**WHAT TO DO**
Nothing but the text of the records should come back; copy it exactly and leave the pictures out.
────────────────────────────────────────
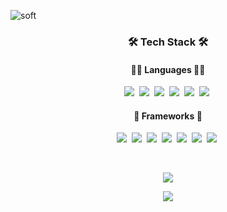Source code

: ![soft](https://capsule-render.vercel.app/api?type=soft&color=gradient&customColorList=1&text=Seungyun%20Baek&fontSize=50&animation=fadeIn&fontColor=FFFFFF)

<h3 align="center">🛠 Tech Stack 🛠</h3>

<h4 align="center">👩‍💻 Languages 👩‍💻</h4>
<p align="center">
    <img src="https://img.shields.io/badge/Python-3776AB?style=for-the-badge&logo=python&logoColor=white"/></a>&nbsp
    <img src="https://img.shields.io/badge/C-00599C?style=for-the-badge&logo=c&logoColor=white"/></a>&nbsp
    <img src="https://img.shields.io/badge/C%2B%2B-00599C?style=for-the-badge&logo=c%2B%2B&logoColor=white"/></a>&nbsp
    <img src="https://img.shields.io/badge/HTML5-E34F26?style=for-the-badge&logo=html5&logoColor=white"/></a>&nbsp
    <img src="https://img.shields.io/badge/CSS3-1572B6?style=for-the-badge&logo=css3&logoColor=white"/></a>&nbsp
    <img src="https://img.shields.io/badge/JavaScript-323330?style=for-the-badge&logo=javascript&logoColor=F7DF1E"/></a>&nbsp
</p>

<h4 align="center">🚀 Frameworks 🚀</h4>
<p align="center">
    <img src="https://img.shields.io/badge/scikit_learn-F7931E?style=for-the-badge&logo=scikit-learn&logoColor=white"/></a>&nbsp
    <img src="https://img.shields.io/badge/Numpy-777BB4?style=for-the-badge&logo=numpy&logoColor=white"/></a>&nbsp
    <img src="https://img.shields.io/badge/Pandas-2C2D72?style=for-the-badge&logo=pandas&logoColor=white"/></a>&nbsp
    <img src="https://img.shields.io/badge/Plotly-239120?style=for-the-badge&logo=plotly&logoColor=white"/></a>&nbsp
    <img src="https://img.shields.io/badge/PyTorch-EE4C2C?style=for-the-badge&logo=PyTorch&logoColor=white"/></a>&nbsp
    <img src="https://img.shields.io/badge/PyTorch Lightning-792EE5?style=for-the-badge&logo=PyTorch Lightning&logoColor=white"/></a>&nbsp
    <img src="https://img.shields.io/badge/Docker-2CA5E0?style=for-the-badge&logo=docker&logoColor=white"/></a>&nbsp
</p>

<br>

<p align="center"><a href="https://github.com/anuraghazra/github-readme-stats"><img src="https://github-readme-stats.vercel.app/api?username=L0Z1K&count_private=true&show_icons=true&theme=dracula"/></a></p>

<p align="center"><a href="https://hits.seeyoufarm.com"><img src="https://hits.seeyoufarm.com/api/count/incr/badge.svg?url=https%3A%2F%2Fgithub.com%2FL0Z1K&count_bg=%23000000&title_bg=%23070707&icon=teamspeak.svg&icon_color=%23E7E7E7&title=hits&edge_flat=true"/></a></p>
────────────────────────────────────────
**RESULT FOR THIS TASK**
Source code

: ![soft](https://capsule-render.vercel.app/api?type=soft&color=gradient&customColorList=1&text=Seungyun%20Baek&fontSize=50&animation=fadeIn&fontColor=FFFFFF)

<h3 align="center">🛠 Tech Stack 🛠</h3>

<h4 align="center">👩‍💻 Languages 👩‍💻</h4>
<p align="center">
    <img src="https://img.shields.io/badge/Python-3776AB?style=for-the-badge&logo=python&logoColor=white"/></a>&nbsp
    <img src="https://img.shields.io/badge/C-00599C?style=for-the-badge&logo=c&logoColor=white"/></a>&nbsp
    <img src="https://img.shields.io/badge/C%2B%2B-00599C?style=for-the-badge&logo=c%2B%2B&logoColor=white"/></a>&nbsp
    <img src="https://img.shields.io/badge/HTML5-E34F26?style=for-the-badge&logo=html5&logoColor=white"/></a>&nbsp
    <img src="https://img.shields.io/badge/CSS3-1572B6?style=for-the-badge&logo=css3&logoColor=white"/></a>&nbsp
    <img src="https://img.shields.io/badge/JavaScript-323330?style=for-the-badge&logo=javascript&logoColor=F7DF1E"/></a>&nbsp
</p>

<h4 align="center">🚀 Frameworks 🚀</h4>
<p align="center">
    <img src="https://img.shields.io/badge/scikit_learn-F7931E?style=for-the-badge&logo=scikit-learn&logoColor=white"/></a>&nbsp
    <img src="https://img.shields.io/badge/Numpy-777BB4?style=for-the-badge&logo=numpy&logoColor=white"/></a>&nbsp
    <img src="https://img.shields.io/badge/Pandas-2C2D72?style=for-the-badge&logo=pandas&logoColor=white"/></a>&nbsp
    <img src="https://img.shields.io/badge/Plotly-239120?style=for-the-badge&logo=plotly&logoColor=white"/></a>&nbsp
    <img src="https://img.shields.io/badge/PyTorch-EE4C2C?style=for-the-badge&logo=PyTorch&logoColor=white"/></a>&nbsp
    <img src="https://img.shields.io/badge/PyTorch Lightning-792EE5?style=for-the-badge&logo=PyTorch Lightning&logoColor=white"/></a>&nbsp
    <img src="https://img.shields.io/badge/Docker-2CA5E0?style=for-the-badge&logo=docker&logoColor=white"/></a>&nbsp
</p>

<br>

<p align="center"><a href="https://github.com/anuraghazra/github-readme-stats"><img src="https://github-readme-stats.vercel.app/api?username=L0Z1K&count_private=true&show_icons=true&theme=dracula"/></a></p>

<p align="center"><a href="https://hits.seeyoufarm.com"><img src="https://hits.seeyoufarm.com/api/count/incr/badge.svg?url=https%3A%2F%2Fgithub.com%2FL0Z1K&count_bg=%23000000&title_bg=%23070707&icon=teamspeak.svg&icon_color=%23E7E7E7&title=hits&edge_flat=true"/></a></p>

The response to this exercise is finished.